Nel report viene esplicitata una grande differenza tra i due casi. A differenza di Trump, Biden ha subito cooperato con l’investigazione, anzi, sono stati i suoi avvocati ad avvertire che era in possesso del materiale. Secondo il report Biden non pensava di infrangere la legge, avendo tenuto soprattutto trascrizioni di materiale riservato nei suoi quaderni. Hur scrive anche che a differenza di Biden, quando Trump si è trovato in una situazione simile si è rifiutato di consegnare subito i documenti e che avrebbe “ostruito la giustizia reclutando altre persone per distruggere le prove e poi mentendo al riguardo”.
La conclusione di questo caso, e la decisione di Hur, sarebbe dovuto essere un successo per Biden, impegnato in una lunga campagna per le presidenziali del 2024. E invece si è rivelato un brutto colpo che ha ritirato fuori la grande arma elettorale anti-bideniana: la sua età. Questo ha fatto più notizia della decisione legale. Infatti Hur ha citato la scarsa memoria del presidente, dati i suoi 81 anni, e il fatto che davanti a una giuria sarebbe stato scagionato, anche per la sua età. “Mr Biden”, scrive Hur, “probabilmente si presenterebbe davanti ai giurati, come ha fatto con me negli interrogatori, come un simpatico anziano benintenzionato, e con una pessima memoria”. Biden, non proprio contento di questi commenti, ha risposto: “Sono ben intenzionato. E sono anziano. E so benissimo cosa diavolo sto facendo. Ho rimesso in piedi questo paese. Non mi servono i suoi consigli”. Biden si è anche arrabbiato che nel report venga citata un suo buco di memoria sulla data di morte del suo prediletto figlio Beau. “Come diavolo osate?”, ha detto poi, mostrando un rosario che apparteneva al figlio. Alcuni suoi uomini hanno riferito che “in quei giorni era impegnato a gestire l’attacco di Hamas”, come dire: scusate si stava occupando delle cose importanti.

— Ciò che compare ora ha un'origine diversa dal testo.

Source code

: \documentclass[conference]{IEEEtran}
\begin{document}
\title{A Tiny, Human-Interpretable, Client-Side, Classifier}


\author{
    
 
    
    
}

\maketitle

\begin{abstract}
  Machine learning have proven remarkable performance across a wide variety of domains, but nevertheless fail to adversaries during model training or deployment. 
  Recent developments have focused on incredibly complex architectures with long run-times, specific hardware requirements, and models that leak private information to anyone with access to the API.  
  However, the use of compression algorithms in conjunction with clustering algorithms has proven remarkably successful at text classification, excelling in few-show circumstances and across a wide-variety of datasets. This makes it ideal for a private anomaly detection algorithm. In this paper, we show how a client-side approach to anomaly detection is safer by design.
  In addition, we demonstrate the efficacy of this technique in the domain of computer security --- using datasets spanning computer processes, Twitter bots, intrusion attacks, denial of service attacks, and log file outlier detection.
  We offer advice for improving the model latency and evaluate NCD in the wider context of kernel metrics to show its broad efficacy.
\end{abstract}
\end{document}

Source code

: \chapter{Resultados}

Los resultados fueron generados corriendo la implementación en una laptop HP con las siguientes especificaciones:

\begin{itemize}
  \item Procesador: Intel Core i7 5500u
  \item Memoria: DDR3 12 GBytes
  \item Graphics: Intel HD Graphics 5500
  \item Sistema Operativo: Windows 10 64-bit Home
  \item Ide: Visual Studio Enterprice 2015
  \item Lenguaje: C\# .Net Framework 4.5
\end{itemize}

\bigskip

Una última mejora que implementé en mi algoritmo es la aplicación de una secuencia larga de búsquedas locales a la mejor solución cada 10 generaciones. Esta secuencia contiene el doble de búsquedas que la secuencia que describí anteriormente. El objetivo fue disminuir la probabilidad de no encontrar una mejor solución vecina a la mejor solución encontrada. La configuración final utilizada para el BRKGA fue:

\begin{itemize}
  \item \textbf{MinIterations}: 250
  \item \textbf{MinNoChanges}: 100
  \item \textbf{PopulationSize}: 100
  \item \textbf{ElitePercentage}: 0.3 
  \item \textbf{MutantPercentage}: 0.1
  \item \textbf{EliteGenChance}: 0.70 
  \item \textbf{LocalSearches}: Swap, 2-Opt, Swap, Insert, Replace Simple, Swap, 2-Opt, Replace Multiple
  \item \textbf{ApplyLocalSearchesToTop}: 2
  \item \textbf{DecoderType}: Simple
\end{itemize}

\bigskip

Il fatto che il lato peggiore di Biden sia l’età, vuol dire che dal punto di vista politico non sta facendo grandi errori. È vero quello che dice il presidente: da quando è alla Casa Bianca non solo ha risistemato vari danni fatti dal suo predecessore – ad esempio è tornato nell’Accordo di Parigi, ha ricucito i rapporti diplomatici con leader non autocratici – ma ha anche ripreso un ruolo centrale nella geopolitica. Sta gestendo con molto equilibrio e carattere i vari conflitti, anche perché si sa quasi sempre circondare dalle persone giuste. La sua immediata condanna a Putin e all’invasione in Ucraina è servita da timone per tutta l’Europa. L’abbraccio con Zelensky vale tutti gli anni di foreign policy di Trump. E poi, nonostante abbia contro i filibustieri trumpiani a Capitol Hill – ci stanno provando ora a incrinare la sua immagine con il caos immigrazione – Biden ha fatto passare varie proposte bipartisan, fatto partire un grosso piano sulle infrastrutture, e ha riunito il suo partito evitando colpi di mano della sinistra sandersiana. Sarà anche un po’ smemorato – e non che Trump non lo sia, che confonde Nikki Haley con Nancy Pelosi – ma quel che dovrebbe contare in chiave elettorale è soprattutto una cosa: grazie alle politiche di Biden l’economia sta andando benissimo.